Theosophy is "derived primarily from the writings" of Blavatsky, however revisions and innovations have also been produced by subsequent Theosophists like Annie Besant and Charles Leadbeater.
Blavatsky claimed that these Theosophical doctrines were not her own invention, but had been received from a brotherhood of secretive spiritual adepts whom she referred to as the "Masters" or "Mahatmas". The Masters
Central to Theosophical belief is the idea that a group of spiritual adepts known as the Masters not only exist but were responsible for the production of early Theosophical texts. For most Theosophists, these Masters are deemed to be the real founders of the modern Theosophical movement.

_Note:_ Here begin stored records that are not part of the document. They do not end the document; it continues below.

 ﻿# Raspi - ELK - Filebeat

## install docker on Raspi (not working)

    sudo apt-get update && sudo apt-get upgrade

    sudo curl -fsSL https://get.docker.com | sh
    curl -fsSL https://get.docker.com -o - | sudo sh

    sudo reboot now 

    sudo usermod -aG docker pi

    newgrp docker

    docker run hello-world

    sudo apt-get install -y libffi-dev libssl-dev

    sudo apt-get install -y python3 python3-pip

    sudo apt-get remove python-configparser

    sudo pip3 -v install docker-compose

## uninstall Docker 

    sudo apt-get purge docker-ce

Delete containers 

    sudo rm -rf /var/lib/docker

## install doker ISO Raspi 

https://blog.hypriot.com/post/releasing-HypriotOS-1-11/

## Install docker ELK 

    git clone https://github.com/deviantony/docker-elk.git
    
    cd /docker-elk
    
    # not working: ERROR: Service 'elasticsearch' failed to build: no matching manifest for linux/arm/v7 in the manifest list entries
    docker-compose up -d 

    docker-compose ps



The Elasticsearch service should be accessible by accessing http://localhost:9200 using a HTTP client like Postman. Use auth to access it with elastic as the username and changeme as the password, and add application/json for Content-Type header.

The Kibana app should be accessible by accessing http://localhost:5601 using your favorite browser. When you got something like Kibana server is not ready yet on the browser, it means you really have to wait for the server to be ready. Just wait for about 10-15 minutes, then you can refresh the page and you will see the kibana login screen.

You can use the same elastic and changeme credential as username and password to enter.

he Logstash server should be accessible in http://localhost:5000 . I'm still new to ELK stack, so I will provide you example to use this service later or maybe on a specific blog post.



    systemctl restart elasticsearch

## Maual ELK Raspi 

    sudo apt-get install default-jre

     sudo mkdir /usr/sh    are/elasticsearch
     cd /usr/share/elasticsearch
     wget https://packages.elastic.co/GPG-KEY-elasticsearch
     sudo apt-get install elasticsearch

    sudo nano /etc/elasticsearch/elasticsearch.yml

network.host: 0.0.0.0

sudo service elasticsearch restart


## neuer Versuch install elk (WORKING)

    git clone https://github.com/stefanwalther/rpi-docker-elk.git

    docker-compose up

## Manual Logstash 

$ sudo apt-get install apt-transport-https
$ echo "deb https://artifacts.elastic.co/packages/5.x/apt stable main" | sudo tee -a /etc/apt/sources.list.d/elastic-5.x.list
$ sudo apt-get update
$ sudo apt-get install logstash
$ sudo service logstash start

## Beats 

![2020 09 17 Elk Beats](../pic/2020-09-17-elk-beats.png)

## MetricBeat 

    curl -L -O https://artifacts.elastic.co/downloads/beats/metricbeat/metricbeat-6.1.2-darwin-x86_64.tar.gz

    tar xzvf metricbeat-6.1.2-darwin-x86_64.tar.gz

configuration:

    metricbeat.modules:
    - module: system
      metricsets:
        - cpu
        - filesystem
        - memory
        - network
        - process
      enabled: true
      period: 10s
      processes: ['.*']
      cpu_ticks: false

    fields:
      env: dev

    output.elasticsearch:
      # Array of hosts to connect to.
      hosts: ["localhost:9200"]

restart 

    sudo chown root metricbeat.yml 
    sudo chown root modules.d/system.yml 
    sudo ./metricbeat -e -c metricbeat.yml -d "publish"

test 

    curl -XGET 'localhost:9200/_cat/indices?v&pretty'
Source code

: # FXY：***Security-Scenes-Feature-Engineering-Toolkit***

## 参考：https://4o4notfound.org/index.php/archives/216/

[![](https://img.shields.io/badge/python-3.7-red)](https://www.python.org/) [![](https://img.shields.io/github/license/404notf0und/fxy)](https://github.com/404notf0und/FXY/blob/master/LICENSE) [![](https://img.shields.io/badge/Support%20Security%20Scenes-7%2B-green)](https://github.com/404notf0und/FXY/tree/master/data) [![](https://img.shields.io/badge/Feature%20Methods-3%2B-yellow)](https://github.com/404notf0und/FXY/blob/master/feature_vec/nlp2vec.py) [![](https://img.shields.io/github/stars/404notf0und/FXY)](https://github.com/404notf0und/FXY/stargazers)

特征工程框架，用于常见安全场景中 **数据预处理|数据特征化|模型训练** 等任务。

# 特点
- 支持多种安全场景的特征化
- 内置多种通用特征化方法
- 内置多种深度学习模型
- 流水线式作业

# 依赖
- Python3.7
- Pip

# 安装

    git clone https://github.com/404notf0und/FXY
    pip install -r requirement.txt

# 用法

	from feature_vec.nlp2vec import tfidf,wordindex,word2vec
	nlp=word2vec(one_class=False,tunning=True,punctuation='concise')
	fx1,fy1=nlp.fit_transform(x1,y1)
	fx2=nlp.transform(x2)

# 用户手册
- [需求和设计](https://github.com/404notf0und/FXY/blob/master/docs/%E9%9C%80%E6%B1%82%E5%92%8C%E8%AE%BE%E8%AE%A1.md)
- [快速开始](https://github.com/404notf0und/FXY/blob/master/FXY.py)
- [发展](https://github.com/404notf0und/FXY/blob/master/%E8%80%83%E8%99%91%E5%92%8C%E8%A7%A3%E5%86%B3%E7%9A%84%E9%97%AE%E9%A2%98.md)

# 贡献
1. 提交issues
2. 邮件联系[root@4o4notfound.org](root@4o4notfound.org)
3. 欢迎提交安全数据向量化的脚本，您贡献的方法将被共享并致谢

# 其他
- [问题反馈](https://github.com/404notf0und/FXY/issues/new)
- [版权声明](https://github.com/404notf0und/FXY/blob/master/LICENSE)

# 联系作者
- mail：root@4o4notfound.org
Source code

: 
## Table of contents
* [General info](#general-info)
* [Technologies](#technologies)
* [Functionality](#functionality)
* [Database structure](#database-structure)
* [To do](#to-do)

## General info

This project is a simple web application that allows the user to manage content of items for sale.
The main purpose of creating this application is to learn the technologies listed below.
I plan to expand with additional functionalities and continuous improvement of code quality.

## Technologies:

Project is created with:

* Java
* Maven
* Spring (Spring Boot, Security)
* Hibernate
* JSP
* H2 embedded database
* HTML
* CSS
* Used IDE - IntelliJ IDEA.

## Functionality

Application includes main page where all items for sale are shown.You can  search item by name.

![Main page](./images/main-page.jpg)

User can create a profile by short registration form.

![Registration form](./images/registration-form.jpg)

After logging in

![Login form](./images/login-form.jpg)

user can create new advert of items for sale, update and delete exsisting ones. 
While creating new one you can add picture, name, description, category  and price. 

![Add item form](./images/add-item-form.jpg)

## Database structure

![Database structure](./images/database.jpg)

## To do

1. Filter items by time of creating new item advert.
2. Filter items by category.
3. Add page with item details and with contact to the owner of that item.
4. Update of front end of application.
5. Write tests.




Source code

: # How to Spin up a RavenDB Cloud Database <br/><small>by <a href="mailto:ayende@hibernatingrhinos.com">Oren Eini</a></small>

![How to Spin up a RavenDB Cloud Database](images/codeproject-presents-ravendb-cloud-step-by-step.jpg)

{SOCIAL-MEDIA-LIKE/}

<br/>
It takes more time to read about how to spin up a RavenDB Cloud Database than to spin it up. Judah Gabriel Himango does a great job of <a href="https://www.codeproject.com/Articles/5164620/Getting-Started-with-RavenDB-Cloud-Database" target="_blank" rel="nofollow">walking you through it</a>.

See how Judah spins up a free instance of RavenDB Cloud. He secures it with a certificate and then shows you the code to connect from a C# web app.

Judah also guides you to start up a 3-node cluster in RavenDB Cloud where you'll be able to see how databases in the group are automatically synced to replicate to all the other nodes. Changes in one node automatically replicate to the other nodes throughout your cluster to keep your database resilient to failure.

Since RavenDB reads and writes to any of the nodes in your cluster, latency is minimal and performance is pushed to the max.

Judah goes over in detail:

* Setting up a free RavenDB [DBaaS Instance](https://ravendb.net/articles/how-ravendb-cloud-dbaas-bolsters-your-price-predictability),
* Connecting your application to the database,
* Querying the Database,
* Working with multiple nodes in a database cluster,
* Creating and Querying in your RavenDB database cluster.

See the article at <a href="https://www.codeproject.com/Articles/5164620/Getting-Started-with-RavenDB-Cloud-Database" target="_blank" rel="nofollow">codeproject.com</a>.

In Theosophical literature, these Masters are also referred to as the Mahatmas, Adepts, Masters of Wisdom, Masters of Compassion, and Elder Brothers. They are perceived to be a fraternity of human men who are highly evolved, both in terms of having an advanced moral development and intellectual attainment.
They are claimed to have achieved extra-long life spans, and to have gained supernatural powers, including clairvoyance and the ability to instantly project their soul out of their body to any other location. These are powers that they have allegedly attained through many years of training.
According to Blavatsky, by the late 19th century their chief residence was in the Himalayan kingdom of Tibet. She also claimed that these Masters were the source of many of her published writings. The Masters are believed to preserve the world's ancient spiritual knowledge, and to represent a Great White Brotherhood or White Lodge which watches over humanity and guides its evolution.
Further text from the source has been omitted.